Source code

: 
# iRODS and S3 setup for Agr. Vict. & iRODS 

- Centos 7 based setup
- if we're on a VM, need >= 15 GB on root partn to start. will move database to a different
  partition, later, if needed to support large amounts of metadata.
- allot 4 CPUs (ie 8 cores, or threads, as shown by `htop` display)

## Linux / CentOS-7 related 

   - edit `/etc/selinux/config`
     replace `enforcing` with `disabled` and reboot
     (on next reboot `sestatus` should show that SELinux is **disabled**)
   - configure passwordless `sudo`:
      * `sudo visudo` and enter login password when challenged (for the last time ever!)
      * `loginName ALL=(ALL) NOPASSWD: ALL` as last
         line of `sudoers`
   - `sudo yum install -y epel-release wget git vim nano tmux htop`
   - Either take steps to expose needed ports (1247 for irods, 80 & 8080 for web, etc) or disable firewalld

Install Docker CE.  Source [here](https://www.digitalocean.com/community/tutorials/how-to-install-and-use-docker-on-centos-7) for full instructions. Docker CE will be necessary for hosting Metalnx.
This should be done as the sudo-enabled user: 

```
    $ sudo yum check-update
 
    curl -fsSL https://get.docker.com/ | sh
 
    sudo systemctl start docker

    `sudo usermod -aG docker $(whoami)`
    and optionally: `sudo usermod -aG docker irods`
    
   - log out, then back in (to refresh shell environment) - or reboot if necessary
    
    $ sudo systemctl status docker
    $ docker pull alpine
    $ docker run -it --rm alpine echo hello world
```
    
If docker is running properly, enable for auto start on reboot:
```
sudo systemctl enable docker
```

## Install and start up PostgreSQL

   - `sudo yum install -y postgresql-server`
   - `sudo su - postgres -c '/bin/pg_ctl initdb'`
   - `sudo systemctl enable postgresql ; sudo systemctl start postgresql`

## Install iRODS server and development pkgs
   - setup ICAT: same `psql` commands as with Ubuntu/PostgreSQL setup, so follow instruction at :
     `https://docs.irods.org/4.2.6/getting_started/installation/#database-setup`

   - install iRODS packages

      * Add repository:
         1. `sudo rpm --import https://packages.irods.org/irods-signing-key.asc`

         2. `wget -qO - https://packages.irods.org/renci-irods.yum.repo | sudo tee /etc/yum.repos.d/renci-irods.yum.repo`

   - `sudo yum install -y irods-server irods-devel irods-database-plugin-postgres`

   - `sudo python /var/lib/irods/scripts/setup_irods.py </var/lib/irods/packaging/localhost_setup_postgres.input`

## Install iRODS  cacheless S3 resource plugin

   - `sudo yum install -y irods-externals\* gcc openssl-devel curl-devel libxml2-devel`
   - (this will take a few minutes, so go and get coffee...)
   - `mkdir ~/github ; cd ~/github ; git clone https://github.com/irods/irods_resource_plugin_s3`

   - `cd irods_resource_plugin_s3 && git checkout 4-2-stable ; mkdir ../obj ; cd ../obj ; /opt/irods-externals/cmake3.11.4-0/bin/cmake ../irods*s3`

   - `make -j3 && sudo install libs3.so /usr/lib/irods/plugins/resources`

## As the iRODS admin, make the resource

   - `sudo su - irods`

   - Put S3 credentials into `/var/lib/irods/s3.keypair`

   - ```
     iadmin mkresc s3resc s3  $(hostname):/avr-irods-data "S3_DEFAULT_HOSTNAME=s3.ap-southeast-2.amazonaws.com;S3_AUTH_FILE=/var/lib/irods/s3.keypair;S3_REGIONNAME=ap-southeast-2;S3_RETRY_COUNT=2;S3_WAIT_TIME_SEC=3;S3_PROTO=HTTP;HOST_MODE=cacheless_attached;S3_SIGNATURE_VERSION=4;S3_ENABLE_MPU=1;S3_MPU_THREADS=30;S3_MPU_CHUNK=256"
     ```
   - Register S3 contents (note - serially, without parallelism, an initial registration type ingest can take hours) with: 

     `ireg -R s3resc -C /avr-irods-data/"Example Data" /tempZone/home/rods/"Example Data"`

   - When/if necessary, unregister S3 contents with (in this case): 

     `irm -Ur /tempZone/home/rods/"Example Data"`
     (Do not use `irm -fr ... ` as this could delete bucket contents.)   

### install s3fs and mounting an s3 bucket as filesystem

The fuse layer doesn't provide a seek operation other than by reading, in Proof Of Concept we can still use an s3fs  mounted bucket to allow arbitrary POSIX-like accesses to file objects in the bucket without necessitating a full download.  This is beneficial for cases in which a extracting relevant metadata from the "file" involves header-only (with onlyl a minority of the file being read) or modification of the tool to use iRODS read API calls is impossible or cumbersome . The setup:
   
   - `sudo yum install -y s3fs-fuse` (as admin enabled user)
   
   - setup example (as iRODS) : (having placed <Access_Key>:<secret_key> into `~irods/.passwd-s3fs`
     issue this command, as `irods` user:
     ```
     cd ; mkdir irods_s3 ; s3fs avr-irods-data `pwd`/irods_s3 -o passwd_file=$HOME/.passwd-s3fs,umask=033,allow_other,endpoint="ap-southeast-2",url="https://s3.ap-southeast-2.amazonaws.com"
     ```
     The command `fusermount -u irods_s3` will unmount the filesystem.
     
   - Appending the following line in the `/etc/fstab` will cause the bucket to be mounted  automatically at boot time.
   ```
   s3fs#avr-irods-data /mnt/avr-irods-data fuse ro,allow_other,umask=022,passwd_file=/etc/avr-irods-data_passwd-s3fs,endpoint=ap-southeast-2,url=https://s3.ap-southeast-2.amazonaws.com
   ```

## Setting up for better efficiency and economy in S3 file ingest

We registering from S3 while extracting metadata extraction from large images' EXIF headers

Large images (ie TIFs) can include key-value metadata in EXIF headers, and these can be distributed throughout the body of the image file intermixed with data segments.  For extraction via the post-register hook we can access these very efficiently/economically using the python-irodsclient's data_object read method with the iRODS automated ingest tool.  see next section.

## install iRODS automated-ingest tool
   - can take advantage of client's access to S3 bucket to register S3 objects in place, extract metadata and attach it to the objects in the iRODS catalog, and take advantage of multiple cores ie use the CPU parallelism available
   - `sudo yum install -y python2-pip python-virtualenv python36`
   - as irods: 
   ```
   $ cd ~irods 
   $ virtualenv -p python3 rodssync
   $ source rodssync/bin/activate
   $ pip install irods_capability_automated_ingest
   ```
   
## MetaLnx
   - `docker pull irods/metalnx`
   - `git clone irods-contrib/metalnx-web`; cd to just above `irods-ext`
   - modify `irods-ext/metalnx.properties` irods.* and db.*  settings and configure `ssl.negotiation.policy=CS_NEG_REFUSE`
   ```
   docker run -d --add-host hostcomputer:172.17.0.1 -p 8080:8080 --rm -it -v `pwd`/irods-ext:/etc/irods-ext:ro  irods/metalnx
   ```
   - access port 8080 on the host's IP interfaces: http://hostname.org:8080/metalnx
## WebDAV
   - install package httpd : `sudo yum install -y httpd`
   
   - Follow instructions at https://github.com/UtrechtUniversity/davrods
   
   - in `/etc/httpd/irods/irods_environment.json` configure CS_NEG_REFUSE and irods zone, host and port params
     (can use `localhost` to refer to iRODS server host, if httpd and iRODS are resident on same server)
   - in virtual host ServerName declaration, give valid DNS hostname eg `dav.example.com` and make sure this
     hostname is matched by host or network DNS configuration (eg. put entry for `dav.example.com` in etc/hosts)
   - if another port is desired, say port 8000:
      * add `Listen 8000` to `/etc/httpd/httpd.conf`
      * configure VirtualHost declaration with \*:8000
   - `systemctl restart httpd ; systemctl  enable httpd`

——

[Exercise aim] What you give back must be the stretch above, starting at the line with "unmount the filesystem." and ending at the line with "- can take advantage", copied exactly.

[Answer to the problem]
     The command `fusermount -u irods_s3` will unmount the filesystem.
     
   - Appending the following line in the `/etc/fstab` will cause the bucket to be mounted  automatically at boot time.
   ```
   s3fs#avr-irods-data /mnt/avr-irods-data fuse ro,allow_other,umask=022,passwd_file=/etc/avr-irods-data_passwd-s3fs,endpoint=ap-southeast-2,url=https://s3.ap-southeast-2.amazonaws.com
   ```

## Setting up for better efficiency and economy in S3 file ingest

We registering from S3 while extracting metadata extraction from large images' EXIF headers

Large images (ie TIFs) can include key-value metadata in EXIF headers, and these can be distributed throughout the body of the image file intermixed with data segments.  For extraction via the post-register hook we can access these very efficiently/economically using the python-irodsclient's data_object read method with the iRODS automated ingest tool.  see next section.

## install iRODS automated-ingest tool
   - can take advantage of client's access to S3 bucket to register S3 objects in place, extract metadata and attach it to the objects in the iRODS catalog, and take advantage of multiple cores ie use the CPU parallelism available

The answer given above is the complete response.